══ Dataset excerpts ══

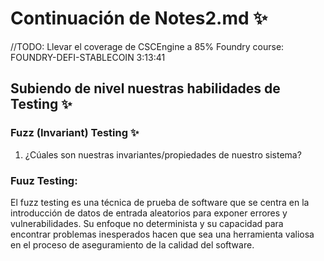 # Continuación de Notes2.md ✨
//TODO: Llevar el coverage de CSCEngine a 85% 
Foundry course: FOUNDRY-DEFI-STABLECOIN
3:13:41

## Subiendo de nivel nuestras habilidades de Testing ✨
### Fuzz (Invariant) Testing ✨
1. ¿Cúales son nuestras invariantes/propiedades de nuestro sistema?

### Fuuz Testing: 
El fuzz testing es una técnica de prueba de software que se centra en la introducción de datos de entrada aleatorios para exponer errores y vulnerabilidades. Su enfoque no determinista y su capacidad para encontrar problemas inesperados hacen que sea una herramienta valiosa en el proceso de aseguramiento de la calidad del software.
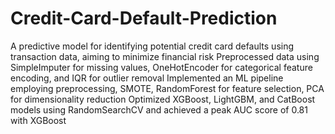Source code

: # Credit-Card-Default-Prediction
A predictive model for identifying potential credit card defaults using transaction data, aiming to minimize financial risk Preprocessed data using SimpleImputer for missing values, OneHotEncoder for categorical feature encoding, and IQR for outlier removal Implemented an ML pipeline employing preprocessing, SMOTE, RandomForest for feature selection, PCA for dimensionality reduction Optimized XGBoost, LightGBM, and CatBoost models using RandomSearchCV and achieved a peak AUC score of 0.81 with XGBoost
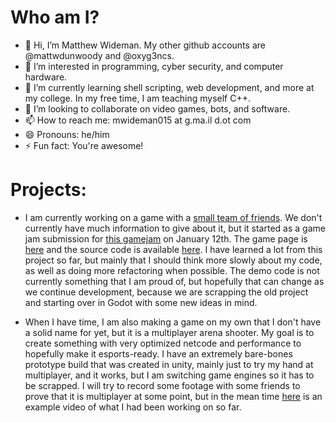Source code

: # Who am I?

- 👋 Hi, I’m Matthew Wideman. My other github accounts are @mattwdunwoody and @oxyg3ncs.
- 👀 I’m interested in programming, cyber security, and computer hardware.
- 🌱 I’m currently learning shell scripting, web development, and more at my college. In my free time, I am teaching myself C++.
- 💞️ I’m looking to collaborate on video games, bots, and software.
- 📫 How to reach me: mwideman015 at g.ma.il d.ot com
- 😄 Pronouns: he/him
- ⚡ Fun fact: You're awesome!
  
# Projects:

- I am currently working on a game with a [small team of friends](https://github.com/plagueremedygames). We don't currently have much information to give about it, but it started as a game jam submission for [this gamejam](https://itch.io/jam/pirate) on January 12th.
  The game page is [here](https://shizbibbit.itch.io/the-investorcist) and the source code is available [here](https://github.com/plagueremedygames/demo-source-code). I have learned a lot from this project so far, but mainly that I should think more slowly about my code, as well as doing more refactoring when possible.
  The demo code is not currently something that I am proud of, but hopefully that can change as we continue development, because we are scrapping the old project and starting over in Godot with some new ideas in mind.
  
- When I have time, I am also making a game on my own that I don't have a solid name for yet, but it is a multiplayer arena shooter. My goal is to create something with very optimized netcode and performance to hopefully make it esports-ready. I have an extremely bare-bones prototype build that was created in unity, mainly just to try my hand at multiplayer, and it works, but I am switching game engines so it has to be scrapped. I will try to record some footage with some friends to prove that it is multiplayer at some point, but in the mean time [here](https://www.youtube.com/watch?v=FEThIFqJUFc) is an example video of what I had been working on so far.
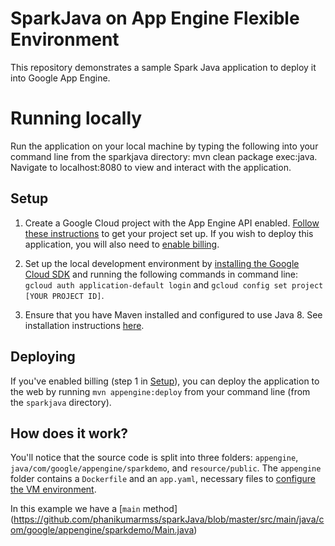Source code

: # SparkJava on App Engine Flexible Environment

This repository demonstrates a sample Spark Java application to deploy it into Google App Engine.

# Running locally
Run the application on your local machine by typing the following into your command line from the sparkjava directory: mvn clean package exec:java. Navigate to localhost:8080 to view and interact with the application.

Setup
-----

1.  Create a Google Cloud project with the App Engine API enabled.
    [Follow these
    instructions](https://cloud.google.com/docs/authentication#preparation) to
    get your project set up. If you wish to deploy this application, you will
    also need to [enable
    billing](https://support.google.com/cloud/?rd=2#topic=6288636).

2. Set up the local development environment by [installing the Google Cloud
   SDK](https://cloud.google.com/sdk/) and running the following commands in
   command line: `gcloud auth application-default login` and `gcloud config set project [YOUR
   PROJECT ID]`.

3. Ensure that you have Maven installed and configured to use Java 8. See
   installation instructions [here](https://maven.apache.org/install.html).
   
   
Deploying
---------

If you've enabled billing (step 1 in [Setup](#Setup)), you can deploy the
application to the web by running `mvn appengine:deploy` from your command line
(from the `sparkjava` directory).

How does it work?
-----------------

You'll notice that the source code is split into three folders: `appengine`,
`java/com/google/appengine/sparkdemo`, and `resource/public`. The `appengine`
folder contains a `Dockerfile` and an `app.yaml`, necessary files to [configure
the VM
environment](https://cloud.google.com/appengine/docs/managed-vms/config). 

In this example we have a [`main` method] (https://github.com/phanikumarmss/sparkJava/blob/master/src/main/java/com/google/appengine/sparkdemo/Main.java)

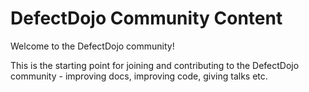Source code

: # DefectDojo Community Content

Welcome to the DefectDojo community!

This is the starting point for joining and contributing to the DefectDojo community - improving docs, improving code, giving talks etc.

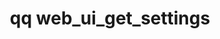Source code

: ---
category: web
command: web_ui_get_settings
optional_options:
- alternate: []
  help: Gets the inactivity timeout
  name: --inactivity-timeout
  required: false
- alternate: []
  help: Gets the configuration for the login banner
  name: --login-banner
  required: false
permalink: /qq-cli-command-guide/web/web_ui_get_settings.html
positional_options: []
sidebar: qq_cli_command_reference_sidebar
summary: This section explains how to use the <code>qq web_ui_get_settings</code>
  command.
synopsis: Get configuration options for the Qumulo Core Web UI
title: qq web_ui_get_settings
usage: qq web_ui_get_settings [-h] [--inactivity-timeout | --login-banner]
zendesk_source: qq CLI Command Guide

---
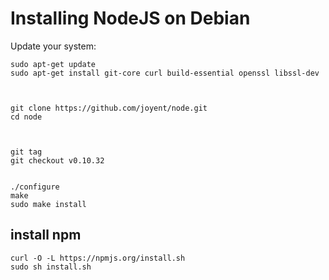 # Installing NodeJS on Debian


Update your system:

	sudo apt-get update
    sudo apt-get install git-core curl build-essential openssl libssl-dev



	git clone https://github.com/joyent/node.git
    cd node
    
    
    
    git tag
    git checkout v0.10.32
    
    
    ./configure
    make
    sudo make install
    
    
## install npm

	curl -O -L https://npmjs.org/install.sh
    sudo sh install.sh
    
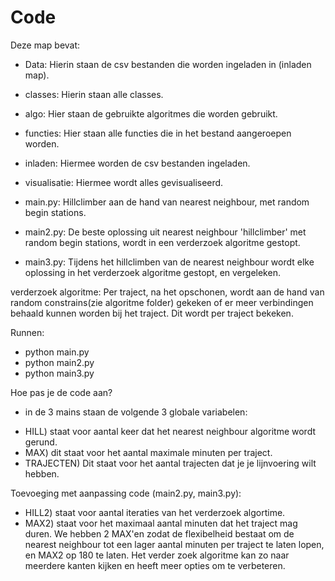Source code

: # Code

Deze map bevat:
- Data: Hierin staan de csv bestanden die worden ingeladen in (inladen map).
- classes: Hierin staan alle classes.
- algo: Hier staan de gebruikte algoritmes die worden gebruikt.
- functies: Hier staan alle functies die in het bestand aangeroepen worden.
- inladen: Hiermee worden de csv bestanden ingeladen. 
- visualisatie: Hiermee wordt alles gevisualiseerd.

- main.py: Hillclimber aan de hand van nearest neighbour, met random begin stations.
- main2.py: De beste oplossing uit nearest neighbour 'hillclimber' met random begin stations, wordt in een verderzoek algoritme gestopt. 
- main3.py: Tijdens het hillclimben van de nearest neighbour wordt elke oplossing in het verderzoek algoritme gestopt, en vergeleken. 

verderzoek algoritme: Per traject, na het opschonen, wordt aan de hand van random constrains(zie algoritme folder) gekeken of er meer verbindingen behaald kunnen worden bij het traject. Dit wordt per traject bekeken.

Runnen:
- python main.py
- python main2.py
- python main3.py

Hoe pas je de code aan?
- in de 3 mains staan de volgende 3 globale variabelen: 
* HILL) staat voor aantal keer dat het nearest neighbour algoritme wordt gerund. 
* MAX) dit staat voor het aantal maximale minuten per traject. 
* TRAJECTEN) Dit staat voor het aantal trajecten dat je je lijnvoering wilt hebben. 

Toevoeging met aanpassing code (main2.py, main3.py):
* HILL2) staat voor aantal iteraties van het verderzoek algortime. 
* MAX2) staat voor het maximaal aantal minuten dat het traject mag duren. 
We hebben 2 MAX'en zodat de flexibelheid bestaat om de nearest neighbour tot een lager aantal minuten per traject te laten lopen, en MAX2 op 180 te laten. Het verder zoek algoritme kan zo naar meerdere kanten kijken en heeft meer opties om te verbeteren.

═══

Problem requirements - Every line of the data above is to be repeated exactly; the images are to be left out.

Result of this task -
 # Continuación de Notes2.md ✨
//TODO: Llevar el coverage de CSCEngine a 85% 
Foundry course: FOUNDRY-DEFI-STABLECOIN
3:13:41

## Subiendo de nivel nuestras habilidades de Testing ✨
### Fuzz (Invariant) Testing ✨
1. ¿Cúales son nuestras invariantes/propiedades de nuestro sistema?

### Fuuz Testing: 
El fuzz testing es una técnica de prueba de software que se centra en la introducción de datos de entrada aleatorios para exponer errores y vulnerabilidades. Su enfoque no determinista y su capacidad para encontrar problemas inesperados hacen que sea una herramienta valiosa en el proceso de aseguramiento de la calidad del software.
Source code

: # Credit-Card-Default-Prediction
A predictive model for identifying potential credit card defaults using transaction data, aiming to minimize financial risk Preprocessed data using SimpleImputer for missing values, OneHotEncoder for categorical feature encoding, and IQR for outlier removal Implemented an ML pipeline employing preprocessing, SMOTE, RandomForest for feature selection, PCA for dimensionality reduction Optimized XGBoost, LightGBM, and CatBoost models using RandomSearchCV and achieved a peak AUC score of 0.81 with XGBoost
Source code

: # Who am I?

- 👋 Hi, I’m Matthew Wideman. My other github accounts are @mattwdunwoody and @oxyg3ncs.
- 👀 I’m interested in programming, cyber security, and computer hardware.
- 🌱 I’m currently learning shell scripting, web development, and more at my college. In my free time, I am teaching myself C++.
- 💞️ I’m looking to collaborate on video games, bots, and software.
- 📫 How to reach me: mwideman015 at g.ma.il d.ot com
- 😄 Pronouns: he/him
- ⚡ Fun fact: You're awesome!
  
# Projects:

- I am currently working on a game with a [small team of friends](https://github.com/plagueremedygames). We don't currently have much information to give about it, but it started as a game jam submission for [this gamejam](https://itch.io/jam/pirate) on January 12th.
  The game page is [here](https://shizbibbit.itch.io/the-investorcist) and the source code is available [here](https://github.com/plagueremedygames/demo-source-code). I have learned a lot from this project so far, but mainly that I should think more slowly about my code, as well as doing more refactoring when possible.
  The demo code is not currently something that I am proud of, but hopefully that can change as we continue development, because we are scrapping the old project and starting over in Godot with some new ideas in mind.
  
- When I have time, I am also making a game on my own that I don't have a solid name for yet, but it is a multiplayer arena shooter. My goal is to create something with very optimized netcode and performance to hopefully make it esports-ready. I have an extremely bare-bones prototype build that was created in unity, mainly just to try my hand at multiplayer, and it works, but I am switching game engines so it has to be scrapped. I will try to record some footage with some friends to prove that it is multiplayer at some point, but in the mean time [here](https://www.youtube.com/watch?v=FEThIFqJUFc) is an example video of what I had been working on so far.
Source code

: # SparkJava on App Engine Flexible Environment

This repository demonstrates a sample Spark Java application to deploy it into Google App Engine.

# Running locally
Run the application on your local machine by typing the following into your command line from the sparkjava directory: mvn clean package exec:java. Navigate to localhost:8080 to view and interact with the application.

Setup
-----

1.  Create a Google Cloud project with the App Engine API enabled.
    [Follow these
    instructions](https://cloud.google.com/docs/authentication#preparation) to
    get your project set up. If you wish to deploy this application, you will
    also need to [enable
    billing](https://support.google.com/cloud/?rd=2#topic=6288636).

2. Set up the local development environment by [installing the Google Cloud
   SDK](https://cloud.google.com/sdk/) and running the following commands in
   command line: `gcloud auth application-default login` and `gcloud config set project [YOUR
   PROJECT ID]`.

3. Ensure that you have Maven installed and configured to use Java 8. See
   installation instructions [here](https://maven.apache.org/install.html).
   
   
Deploying
---------

If you've enabled billing (step 1 in [Setup](#Setup)), you can deploy the
application to the web by running `mvn appengine:deploy` from your command line
(from the `sparkjava` directory).

How does it work?
-----------------

You'll notice that the source code is split into three folders: `appengine`,
`java/com/google/appengine/sparkdemo`, and `resource/public`. The `appengine`
folder contains a `Dockerfile` and an `app.yaml`, necessary files to [configure
the VM
environment](https://cloud.google.com/appengine/docs/managed-vms/config). 

In this example we have a [`main` method] (https://github.com/phanikumarmss/sparkJava/blob/master/src/main/java/com/google/appengine/sparkdemo/Main.java)

Source code

: # DefectDojo Community Content

Welcome to the DefectDojo community!

This is the starting point for joining and contributing to the DefectDojo community - improving docs, improving code, giving talks etc.

Source code

: ---
category: web
command: web_ui_get_settings
optional_options:
- alternate: []
  help: Gets the inactivity timeout
  name: --inactivity-timeout
  required: false
- alternate: []
  help: Gets the configuration for the login banner
  name: --login-banner
  required: false
permalink: /qq-cli-command-guide/web/web_ui_get_settings.html
positional_options: []
sidebar: qq_cli_command_reference_sidebar
summary: This section explains how to use the <code>qq web_ui_get_settings</code>
  command.
synopsis: Get configuration options for the Qumulo Core Web UI
title: qq web_ui_get_settings
usage: qq web_ui_get_settings [-h] [--inactivity-timeout | --login-banner]
zendesk_source: qq CLI Command Guide

---
 # Installing NodeJS on Debian


Update your system:

	sudo apt-get update
    sudo apt-get install git-core curl build-essential openssl libssl-dev



	git clone https://github.com/joyent/node.git
    cd node
    
    
    
    git tag
    git checkout v0.10.32
    
    
    ./configure
    make
    sudo make install
    
    
## install npm

	curl -O -L https://npmjs.org/install.sh
    sudo sh install.sh
    
Source code

: # Code

Deze map bevat:
- Data: Hierin staan de csv bestanden die worden ingeladen in (inladen map).
- classes: Hierin staan alle classes.
- algo: Hier staan de gebruikte algoritmes die worden gebruikt.
- functies: Hier staan alle functies die in het bestand aangeroepen worden.
- inladen: Hiermee worden de csv bestanden ingeladen. 
- visualisatie: Hiermee wordt alles gevisualiseerd.

- main.py: Hillclimber aan de hand van nearest neighbour, met random begin stations.
- main2.py: De beste oplossing uit nearest neighbour 'hillclimber' met random begin stations, wordt in een verderzoek algoritme gestopt. 
- main3.py: Tijdens het hillclimben van de nearest neighbour wordt elke oplossing in het verderzoek algoritme gestopt, en vergeleken. 

verderzoek algoritme: Per traject, na het opschonen, wordt aan de hand van random constrains(zie algoritme folder) gekeken of er meer verbindingen behaald kunnen worden bij het traject. Dit wordt per traject bekeken.

Runnen:
- python main.py
- python main2.py
- python main3.py

Hoe pas je de code aan?
- in de 3 mains staan de volgende 3 globale variabelen: 
* HILL) staat voor aantal keer dat het nearest neighbour algoritme wordt gerund. 
* MAX) dit staat voor het aantal maximale minuten per traject. 
* TRAJECTEN) Dit staat voor het aantal trajecten dat je je lijnvoering wilt hebben. 

Toevoeging met aanpassing code (main2.py, main3.py):
* HILL2) staat voor aantal iteraties van het verderzoek algortime. 
* MAX2) staat voor het maximaal aantal minuten dat het traject mag duren. 
We hebben 2 MAX'en zodat de flexibelheid bestaat om de nearest neighbour tot een lager aantal minuten per traject te laten lopen, en MAX2 op 180 te laten. Het verder zoek algoritme kan zo naar meerdere kanten kijken en heeft meer opties om te verbeteren.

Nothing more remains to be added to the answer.